Cá por mim se tinha ali Pivete assorreava-lo ós bordilhões. Caçadores de vinténs!...
Quem assim falava era o Tono Ximenes. Depois dobrava-se, erguia o braço, e ferroava o pião na eira, com habilidade. Praticava a mira nas sardaniscas secas e mutiladas do caminho e tinha jeito. Aquele jeito de quem faz sempre a mesma coisa, que não admite réplicas.
Cansado de repetir a primeira classe fugira à escola e à ti Mélia e andava agora feito saboyano pelas aldeias da ilha, sem eira nem beira. Só que em vez de limpar chaminés apanhava pielas à custa dos amigos e cozia-as nos degraus das igrejas, pela tarde «adente».

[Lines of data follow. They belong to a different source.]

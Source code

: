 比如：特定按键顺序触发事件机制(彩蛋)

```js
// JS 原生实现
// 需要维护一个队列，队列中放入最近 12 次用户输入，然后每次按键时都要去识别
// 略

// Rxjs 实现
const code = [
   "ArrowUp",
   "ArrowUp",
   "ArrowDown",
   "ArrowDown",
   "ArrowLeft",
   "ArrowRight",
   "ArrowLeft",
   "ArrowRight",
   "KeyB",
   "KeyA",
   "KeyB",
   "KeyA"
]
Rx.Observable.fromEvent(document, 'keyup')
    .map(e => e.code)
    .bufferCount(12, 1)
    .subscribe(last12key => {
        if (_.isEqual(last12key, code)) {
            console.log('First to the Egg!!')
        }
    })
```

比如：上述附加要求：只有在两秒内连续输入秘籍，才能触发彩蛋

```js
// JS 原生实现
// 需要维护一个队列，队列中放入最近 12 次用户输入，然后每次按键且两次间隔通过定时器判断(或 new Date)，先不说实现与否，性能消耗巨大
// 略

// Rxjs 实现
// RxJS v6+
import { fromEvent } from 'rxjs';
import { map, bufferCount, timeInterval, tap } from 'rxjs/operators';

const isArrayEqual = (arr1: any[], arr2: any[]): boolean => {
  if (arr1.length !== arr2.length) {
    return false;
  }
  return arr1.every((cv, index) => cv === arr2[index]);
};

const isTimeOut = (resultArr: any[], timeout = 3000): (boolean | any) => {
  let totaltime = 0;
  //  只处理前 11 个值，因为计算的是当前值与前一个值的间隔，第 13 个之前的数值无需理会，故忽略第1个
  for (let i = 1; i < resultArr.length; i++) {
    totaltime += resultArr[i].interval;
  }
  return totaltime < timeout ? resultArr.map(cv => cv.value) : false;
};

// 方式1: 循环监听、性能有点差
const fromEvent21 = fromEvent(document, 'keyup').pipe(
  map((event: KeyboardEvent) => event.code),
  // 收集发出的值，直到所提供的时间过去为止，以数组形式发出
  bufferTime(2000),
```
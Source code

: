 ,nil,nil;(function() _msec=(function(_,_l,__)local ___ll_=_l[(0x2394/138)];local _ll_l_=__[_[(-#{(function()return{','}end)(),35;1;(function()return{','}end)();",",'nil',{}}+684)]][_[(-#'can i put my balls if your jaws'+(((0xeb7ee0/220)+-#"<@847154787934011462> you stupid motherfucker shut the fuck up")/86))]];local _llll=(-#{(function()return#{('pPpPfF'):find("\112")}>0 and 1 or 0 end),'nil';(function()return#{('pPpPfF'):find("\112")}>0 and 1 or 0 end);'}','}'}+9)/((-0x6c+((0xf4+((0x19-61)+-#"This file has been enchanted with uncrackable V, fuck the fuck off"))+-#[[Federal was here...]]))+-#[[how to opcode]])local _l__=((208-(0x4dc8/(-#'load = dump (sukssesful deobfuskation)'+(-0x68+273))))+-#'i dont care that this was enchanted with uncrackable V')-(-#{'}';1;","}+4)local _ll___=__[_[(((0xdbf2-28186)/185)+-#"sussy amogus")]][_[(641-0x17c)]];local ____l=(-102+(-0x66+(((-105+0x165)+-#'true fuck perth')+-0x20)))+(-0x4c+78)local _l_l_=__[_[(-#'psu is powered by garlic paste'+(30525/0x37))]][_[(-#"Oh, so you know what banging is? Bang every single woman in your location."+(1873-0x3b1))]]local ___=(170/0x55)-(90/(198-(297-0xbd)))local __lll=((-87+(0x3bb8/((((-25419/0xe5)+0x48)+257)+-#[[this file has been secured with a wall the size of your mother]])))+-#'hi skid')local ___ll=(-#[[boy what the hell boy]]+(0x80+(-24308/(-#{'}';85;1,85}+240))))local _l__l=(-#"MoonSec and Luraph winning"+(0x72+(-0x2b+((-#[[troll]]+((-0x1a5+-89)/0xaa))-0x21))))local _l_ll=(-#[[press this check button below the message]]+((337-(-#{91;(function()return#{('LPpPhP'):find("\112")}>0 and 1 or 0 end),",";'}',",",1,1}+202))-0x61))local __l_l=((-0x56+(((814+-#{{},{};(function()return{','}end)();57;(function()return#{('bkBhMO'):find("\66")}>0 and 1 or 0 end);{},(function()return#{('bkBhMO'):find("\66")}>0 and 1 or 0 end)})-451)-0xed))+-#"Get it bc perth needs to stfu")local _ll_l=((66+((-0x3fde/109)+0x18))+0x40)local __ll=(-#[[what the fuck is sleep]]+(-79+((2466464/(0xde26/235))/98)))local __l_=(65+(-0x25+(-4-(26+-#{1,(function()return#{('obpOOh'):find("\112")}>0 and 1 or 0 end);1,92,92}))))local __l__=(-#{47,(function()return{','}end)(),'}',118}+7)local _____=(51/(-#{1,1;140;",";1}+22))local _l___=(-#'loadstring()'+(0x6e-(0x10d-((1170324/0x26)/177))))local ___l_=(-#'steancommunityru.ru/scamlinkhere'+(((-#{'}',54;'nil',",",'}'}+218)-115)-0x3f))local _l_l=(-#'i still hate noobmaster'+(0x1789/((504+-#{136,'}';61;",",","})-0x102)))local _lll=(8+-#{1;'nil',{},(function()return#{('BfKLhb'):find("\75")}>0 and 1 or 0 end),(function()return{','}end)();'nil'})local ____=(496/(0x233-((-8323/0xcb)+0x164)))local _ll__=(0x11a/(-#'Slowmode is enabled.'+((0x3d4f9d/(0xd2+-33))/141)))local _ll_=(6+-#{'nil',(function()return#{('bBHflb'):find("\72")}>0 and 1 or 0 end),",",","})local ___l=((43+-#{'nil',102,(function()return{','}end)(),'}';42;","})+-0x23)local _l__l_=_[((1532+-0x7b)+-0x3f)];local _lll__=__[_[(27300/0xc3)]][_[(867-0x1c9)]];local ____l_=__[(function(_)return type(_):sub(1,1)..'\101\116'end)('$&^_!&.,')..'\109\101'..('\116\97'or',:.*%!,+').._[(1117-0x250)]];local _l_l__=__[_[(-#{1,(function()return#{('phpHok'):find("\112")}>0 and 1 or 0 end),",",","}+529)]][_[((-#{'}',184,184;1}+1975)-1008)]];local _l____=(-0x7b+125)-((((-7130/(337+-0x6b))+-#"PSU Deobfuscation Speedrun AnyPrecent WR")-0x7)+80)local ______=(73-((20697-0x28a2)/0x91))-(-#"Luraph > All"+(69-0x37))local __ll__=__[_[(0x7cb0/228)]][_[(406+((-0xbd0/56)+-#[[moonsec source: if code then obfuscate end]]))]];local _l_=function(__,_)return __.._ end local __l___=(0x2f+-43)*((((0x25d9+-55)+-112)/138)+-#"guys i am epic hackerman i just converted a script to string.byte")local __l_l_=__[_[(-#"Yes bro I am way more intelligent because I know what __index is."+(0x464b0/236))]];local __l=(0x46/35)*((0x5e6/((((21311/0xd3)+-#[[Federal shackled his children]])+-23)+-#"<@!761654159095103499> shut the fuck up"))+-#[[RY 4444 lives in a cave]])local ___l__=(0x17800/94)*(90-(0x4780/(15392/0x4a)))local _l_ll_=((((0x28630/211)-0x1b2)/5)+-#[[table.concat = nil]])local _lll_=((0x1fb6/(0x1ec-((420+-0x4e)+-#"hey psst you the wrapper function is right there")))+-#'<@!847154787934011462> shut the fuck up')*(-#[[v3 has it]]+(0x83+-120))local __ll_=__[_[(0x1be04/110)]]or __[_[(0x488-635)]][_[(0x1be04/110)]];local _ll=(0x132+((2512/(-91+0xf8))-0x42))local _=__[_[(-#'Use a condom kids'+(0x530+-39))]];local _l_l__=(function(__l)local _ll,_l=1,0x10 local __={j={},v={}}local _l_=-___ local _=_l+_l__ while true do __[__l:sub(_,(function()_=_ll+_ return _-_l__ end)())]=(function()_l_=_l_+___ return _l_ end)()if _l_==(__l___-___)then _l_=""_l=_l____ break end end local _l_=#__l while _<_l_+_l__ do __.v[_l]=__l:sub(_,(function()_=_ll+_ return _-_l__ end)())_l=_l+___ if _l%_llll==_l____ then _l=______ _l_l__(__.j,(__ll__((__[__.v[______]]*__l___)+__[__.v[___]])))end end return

São estes caçoilas capazes de chorar ao pé dum monandro ou dum jasmim, rir com os cães, dormir com as pedras, comer com a sorte, ser a poesia em osso, e tudo com ignorância!
Os outros da mesma «ogalha» admiravam-no pela destreza, por ter corrido mundo, enfim, por ser o Tono Ximenes – que a desgraça também cria mitos – e ele, eternamente humilde, sorria dos gavolas, dava nova nicada de chispar lume, e lá ia com a palma da mão encostada ao ouvido, dedos quase sem unhas, a ouvir dormir o pião.